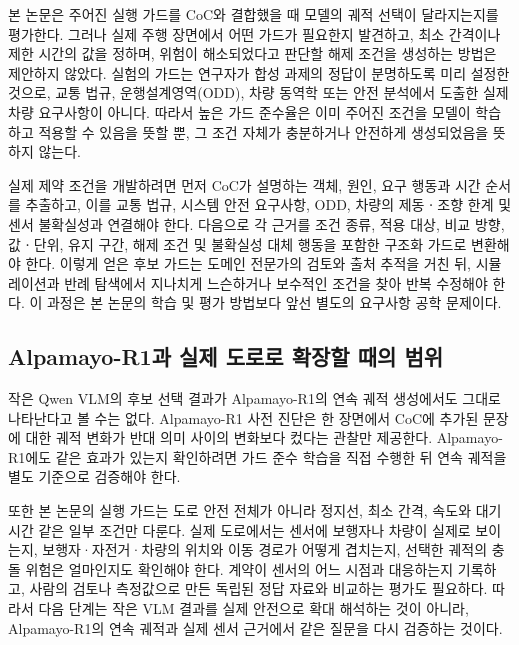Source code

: 본 논문은 주어진 실행 가드를 CoC와 결합했을 때 모델의 궤적 선택이 달라지는지를 평가한다. 그러나 실제 주행 장면에서 어떤 가드가 필요한지 발견하고, 최소 간격이나 제한 시간의 값을 정하며, 위험이 해소되었다고 판단할 해제 조건을 생성하는 방법은 제안하지 않았다. 실험의 가드는 연구자가 합성 과제의 정답이 분명하도록 미리 설정한 것으로, 교통 법규, 운행설계영역(ODD), 차량 동역학 또는 안전 분석에서 도출한 실제 차량 요구사항이 아니다. 따라서 높은 가드 준수율은 이미 주어진 조건을 모델이 학습하고 적용할 수 있음을 뜻할 뿐, 그 조건 자체가 충분하거나 안전하게 생성되었음을 뜻하지 않는다.

실제 제약 조건을 개발하려면 먼저 CoC가 설명하는 객체, 원인, 요구 행동과 시간 순서를 추출하고, 이를 교통 법규, 시스템 안전 요구사항, ODD, 차량의 제동ㆍ조향 한계 및 센서 불확실성과 연결해야 한다. 다음으로 각 근거를 조건 종류, 적용 대상, 비교 방향, 값ㆍ단위, 유지 구간, 해제 조건 및 불확실성 대체 행동을 포함한 구조화 가드로 변환해야 한다. 이렇게 얻은 후보 가드는 도메인 전문가의 검토와 출처 추적을 거친 뒤, 시뮬레이션과 반례 탐색에서 지나치게 느슨하거나 보수적인 조건을 찾아 반복 수정해야 한다. 이 과정은 본 논문의 학습 및 평가 방법보다 앞선 별도의 요구사항 공학 문제이다.

\subsection{Alpamayo-R1과 실제 도로로 확장할 때의 범위}

작은 Qwen VLM의 후보 선택 결과가 Alpamayo-R1의 연속 궤적 생성에서도 그대로 나타난다고 볼 수는 없다. Alpamayo-R1 사전 진단은 한 장면에서 CoC에 추가된 문장에 대한 궤적 변화가 반대 의미 사이의 변화보다 컸다는 관찰만 제공한다. Alpamayo-R1에도 같은 효과가 있는지 확인하려면 가드 준수 학습을 직접 수행한 뒤 연속 궤적을 별도 기준으로 검증해야 한다.

또한 본 논문의 실행 가드는 도로 안전 전체가 아니라 정지선, 최소 간격, 속도와 대기시간 같은 일부 조건만 다룬다. 실제 도로에서는 센서에 보행자나 차량이 실제로 보이는지, 보행자·자전거·차량의 위치와 이동 경로가 어떻게 겹치는지, 선택한 궤적의 충돌 위험은 얼마인지도 확인해야 한다. 계약이 센서의 어느 시점과 대응하는지 기록하고, 사람의 검토나 측정값으로 만든 독립된 정답 자료와 비교하는 평가도 필요하다. 따라서 다음 단계는 작은 VLM 결과를 실제 안전으로 확대 해석하는 것이 아니라, Alpamayo-R1의 연속 궤적과 실제 센서 근거에서 같은 질문을 다시 검증하는 것이다.
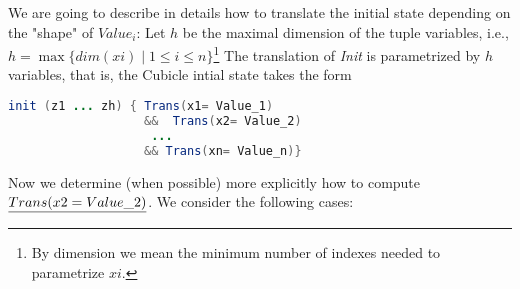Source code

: \documentclass{article}
\theoremstyle{plain}
\numberwithin{equation}{section}
\renewcommand{\leq}{\leqslant}
\begin{document}
We are going to describe in details how to translate the initial state depending on the "shape" of $Value_i$: Let $h$ be the maximal dimension of the tuple variables, i.e., $h=\max\{dim(xi)\mid 1\leq i \leq n\}$\footnote{By dimension we mean the minimum number of indexes needed to parametrize $xi$.} The translation of \emph{Init}  is parametrized by $h$ variables, that is, the Cubicle intial state takes the form 
\begin{lstlisting}[language=java]
init (z1 ... zh) { Trans(x1= Value_1) 
                   &&  Trans(x2= Value_2) 
                    ... 
                   && Trans(xn= Value_n)}
\end{lstlisting}
  Now we determine (when possible) more explicitly  how to compute  $\emph{Trans(x2= Value\_2)}$. We consider the following cases: 
\end{document}
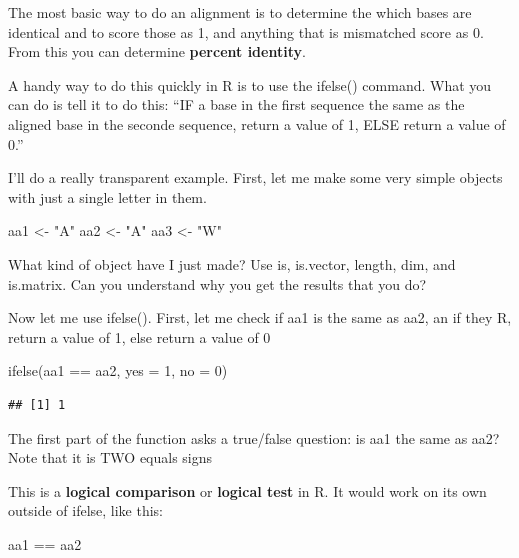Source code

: \documentclass[
]{book}
\newenvironment{Shaded}{\begin{snugshade}}{\end{snugshade}}
\newcommand{\AttributeTok}[1]{\textcolor[rgb]{0.77,0.63,0.00}{#1}}
\newcommand{\DecValTok}[1]{\textcolor[rgb]{0.00,0.00,0.81}{#1}}
\newcommand{\FunctionTok}[1]{\textcolor[rgb]{0.00,0.00,0.00}{#1}}
\newcommand{\NormalTok}[1]{#1}
\newcommand{\OtherTok}[1]{\textcolor[rgb]{0.56,0.35,0.01}{#1}}
\newcommand{\SpecialCharTok}[1]{\textcolor[rgb]{0.00,0.00,0.00}{#1}}
\newcommand{\StringTok}[1]{\textcolor[rgb]{0.31,0.60,0.02}{#1}}
\begin{document}
The most basic way to do an alignment is to determine the which bases are identical and to score those as 1, and anything that is mismatched score as 0. From this you can determine \textbf{percent identity}.

A handy way to do this quickly in R is to use the ifelse() command. What you can do is tell it to do this: ``IF a base in the first sequence the same as the aligned base in the seconde sequence, return a value of 1, ELSE return a value of 0.''

I'll do a really transparent example. First, let me make some very simple objects with just a single letter in them.

\begin{Shaded}
\begin{Highlighting}[]
\NormalTok{aa1 }\OtherTok{\textless{}{-}} \StringTok{"A"}
\NormalTok{aa2 }\OtherTok{\textless{}{-}} \StringTok{"A"}
\NormalTok{aa3 }\OtherTok{\textless{}{-}} \StringTok{"W"}
\end{Highlighting}
\end{Shaded}

What kind of object have I just made? Use is, is.vector, length, dim, and is.matrix. Can you understand why you get the results that you do?

Now let me use ifelse(). First, let me check if aa1 is the same as aa2, an if they R, return a value of 1, else return a value of 0

\begin{Shaded}
\begin{Highlighting}[]
\FunctionTok{ifelse}\NormalTok{(aa1 }\SpecialCharTok{==}\NormalTok{ aa2, }\AttributeTok{yes =}  \DecValTok{1}\NormalTok{, }\AttributeTok{no =} \DecValTok{0}\NormalTok{)}
\end{Highlighting}
\end{Shaded}

\begin{verbatim}
## [1] 1
\end{verbatim}

The first part of the function asks a true/false question: is aa1 the same as aa2? Note that it is TWO equals signs

This is a \textbf{logical comparison} or \textbf{logical test} in R. It would work on its own outside of ifelse, like this:

\begin{Shaded}
\begin{Highlighting}[]
\NormalTok{aa1 }\SpecialCharTok{==}\NormalTok{ aa2}
\end{Highlighting}
\end{Shaded}
\end{document}
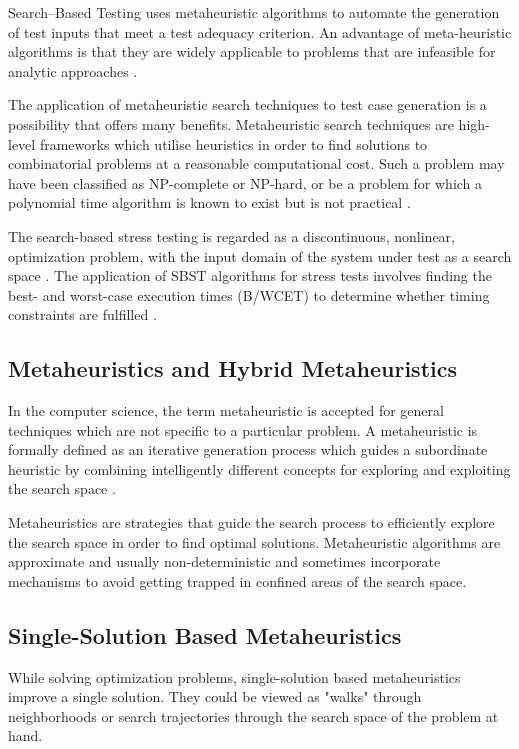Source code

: Search–Based Testing uses metaheuristic algorithms to
automate the generation of test inputs that meet a test
adequacy criterion. An advantage of meta-heuristic algorithms is that they are widely applicable to problems that are infeasible for analytic approaches \citep{Baars2011} \citep{Alba2008}. 

The application of metaheuristic search techniques to test case generation is  a possibility that offers many benefits. Metaheuristic search techniques are high-level frameworks which utilise heuristics in order to find solutions to combinatorial problems at a reasonable computational cost. Such a problem may have been classified as NP-complete or NP-hard, or be a problem for which a polynomial time algorithm is known to exist but is not practical \citep{McMinn2004}.

The search-based stress testing is regarded as a discontinuous, nonlinear, optimization problem, with the input domain of the system under test as a search space \citep{Sullivan}.  The application of SBST algorithms for stress tests involves finding the best- and worst-case execution times (B/WCET) to determine whether timing constraints are fulfilled \citep{Afzal2009a}. 

\subsection{Metaheuristics and Hybrid Metaheuristics}

In the computer science, the term metaheuristic is accepted for general techniques which are not specific to a particular problem. A metaheuristic is formally defined as an iterative generation process which guides a subordinate heuristic by combining intelligently different concepts for exploring and exploiting the search space \citep{raidl2010metaheuristic}. 

Metaheuristics are strategies that guide the search process to efficiently explore the search space in order to find optimal solutions. Metaheuristic algorithms are approximate and usually non-deterministic and sometimes incorporate mechanisms to avoid getting trapped in confined areas of the search space. 

\subsection{Single-Solution Based Metaheuristics}

While solving optimization problems, single-solution based metaheuristics improve a single solution. They could be viewed as "walks" through neighborhoods or search trajectories through the search space of the problem at hand.
 

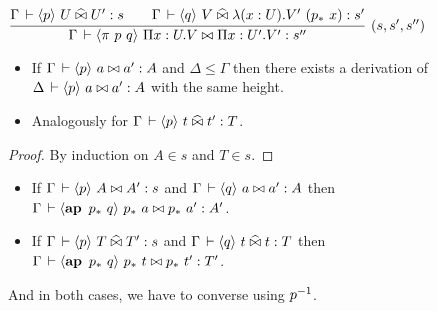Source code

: \documentclass[a4paper,english]{lipics-utf8x}
\begin{document}
  \begin{center}
  \(
    \rux{\Gamma \der \hideq{p} U \hEr U' : s \qquad
          \Gamma \der \hideq{q} V \hEr \lambda (x:U). V'\ (p_*\ x) : s'
        }{\Gamma \der \hideq{\pi\ p\ q} \Pi x:U.V \Er \Pi x:U'.V' : s''
        }{(s,s',s'')}
  \)
  \end{center}

  \begin{mathc}
  \end{mathc}

  \begin{lemma}[Weakening]
    \leavevmode
    \begin{itemize}
      \item If $\Gamma \,\vdash \langle p \rangle~ a \mathrel{\bowtie} a' : A$ and $\Delta \le \Gamma$ then
      there exists a derivation of $\Delta \,\vdash \langle p \rangle~ a \mathrel{\bowtie} a' : A$ with the
      same height.
      \item Analogously for $\Gamma \,\vdash \langle p \rangle~ t \mathrel{\widehat{\bowtie}} t' : T$.
    \end{itemize}
  \end{lemma}
  \begin{proof}
    By induction on $A \in s$ and $T \in s$.
  \end{proof}

  \begin{lemma}
    \label{lem:s-conv}
    \leavevmode
    \begin{itemize}
      \item If $\Gamma \,\vdash \langle p \rangle~ A \mathrel{\bowtie} A' : s$ and
      $\Gamma \,\vdash \langle q \rangle~ a \mathrel{\bowtie} a' : A$ then
      $\Gamma \der \hideq{\ap p_*\ q} p_*\ a \Er p_*\ a' : A'$.
      \item If $\Gamma \,\vdash \langle p \rangle~ T \mathrel{\widehat{\bowtie}} T' : s$ and
      $\Gamma \,\vdash \langle q \rangle~ t \mathrel{\widehat{\bowtie}} t : T$ then
      $\Gamma \der \hideq{\ap p_*\ q} p_*\ t \Er p_*\ t' : T'$.
    \end{itemize}
    And in both cases, we have to converse using $p^{-1}$.
  \end{lemma}
\end{document}
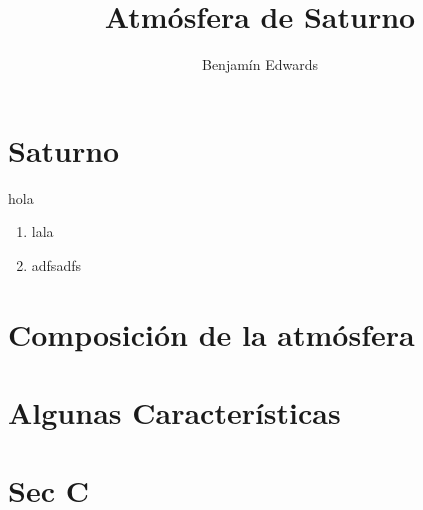 \documentclass{beamer}
\title{Atmósfera de Saturno}
\author{Benjamín Edwards}
\begin{document}
\frame{\titlepage}

\section{Saturno}

\begin{frame}
hola

\begin{enumerate}
    \item lala
    \item adfsadfs
\end{enumerate}

\end{frame}

\section{Composición de la atmósfera}
\section{Algunas Características}
\section{Sec C}

\end{document}
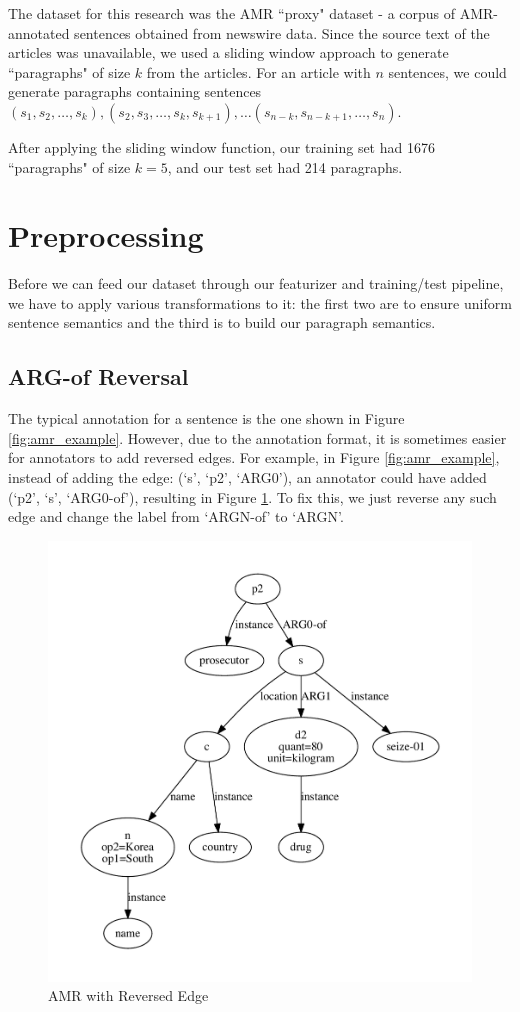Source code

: \documentclass[12pt]{article}
\begin{document}
The dataset for this research was the AMR ``proxy" dataset - a corpus of
AMR-annotated sentences obtained from newswire data. Since the source text of
the articles was unavailable, we used a sliding window approach to generate
``paragraphs" of size $k$ from the articles. For an article with $n$ sentences,
we could generate paragraphs containing sentences $(s_1,s_2,\ldots,s_k),
(s_2,s_3,\ldots,s_k,s_{k+1}), \ldots (s_{n-k},s_{n-k+1},\ldots,s_n)$.

After applying the sliding window function, our training set had 1676 ``paragraphs" of size $k=5$, and our test set had 214 paragraphs.

\section{Preprocessing}
Before we can feed our dataset through our featurizer and training/test pipeline, we have to apply various transformations to it: the first two are to ensure uniform sentence semantics and the third is to build our paragraph semantics.

\subsection{ARG-of Reversal}
The typical annotation for a sentence is the one shown in Figure \ref{fig:amr_example}. However, due to the annotation format, it is sometimes easier for annotators to add reversed edges. For example, in Figure \ref{fig:amr_example}, instead of adding the edge: (`s', `p2', `ARG0'), an annotator could have added (`p2', `s', `ARG0-of'), resulting in Figure \ref{fig:amr_example_argof}. To fix this, we just reverse any such edge and change the label from `ARGN-of' to `ARGN'.

\begin{figure}
\includegraphics[width=\linewidth]{amr_example_argof.pdf}
\caption{AMR with Reversed Edge}
\label{fig:amr_example_argof}
\end{figure}
\end{document}
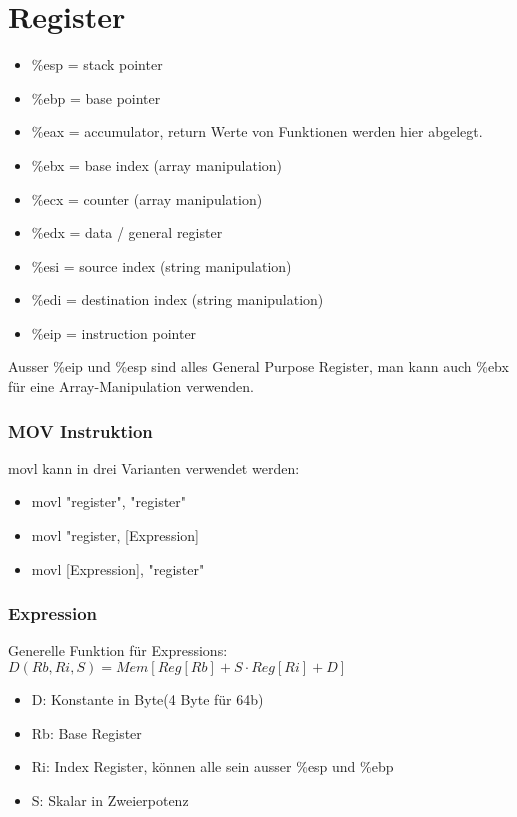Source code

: \documentclass[a4paper, 11pt]{article}
\begin{document}
\section{Register}
\begin{itemize}
	\item \%esp = stack pointer
	\item \%ebp = base pointer
	\item \%eax = accumulator, return Werte von Funktionen werden hier abgelegt.
	\item \%ebx = base index (array manipulation)
	\item \%ecx = counter (array manipulation)
	\item \%edx = data / general register
	\item \%esi = source index (string manipulation)
	\item \%edi = destination index (string manipulation)
	\item \%eip = instruction pointer
\end{itemize}
Ausser \%eip und \%esp sind alles General Purpose Register, man kann auch \%ebx für eine Array-Manipulation verwenden.

\subsubsection{MOV Instruktion}
movl kann in drei Varianten verwendet werden:
\begin{itemize}
	\item movl "register", "register"
	\item movl "register, [Expression]
	\item movl [Expression], "register"
\end{itemize}

\subsubsection{Expression}
Generelle Funktion für Expressions: $D(Rb,Ri,S)= Mem[Reg[Rb]+S \cdot Reg[Ri]+D]$\\
\begin{itemize}
	\item D: Konstante in Byte(4 Byte für 64b)
	\item Rb: Base Register
	\item Ri: Index Register, können alle sein ausser \%esp und \%ebp
	\item S: Skalar in Zweierpotenz
\end{itemize}
\end{document}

About this task —
Print exactly the lines running from the start of the entries above to the line with "생성되었음을 뜻하지 않는다.", both included; leave out any pictures.

Expected output —
Source code

: 본 논문은 주어진 실행 가드를 CoC와 결합했을 때 모델의 궤적 선택이 달라지는지를 평가한다. 그러나 실제 주행 장면에서 어떤 가드가 필요한지 발견하고, 최소 간격이나 제한 시간의 값을 정하며, 위험이 해소되었다고 판단할 해제 조건을 생성하는 방법은 제안하지 않았다. 실험의 가드는 연구자가 합성 과제의 정답이 분명하도록 미리 설정한 것으로, 교통 법규, 운행설계영역(ODD), 차량 동역학 또는 안전 분석에서 도출한 실제 차량 요구사항이 아니다. 따라서 높은 가드 준수율은 이미 주어진 조건을 모델이 학습하고 적용할 수 있음을 뜻할 뿐, 그 조건 자체가 충분하거나 안전하게 생성되었음을 뜻하지 않는다.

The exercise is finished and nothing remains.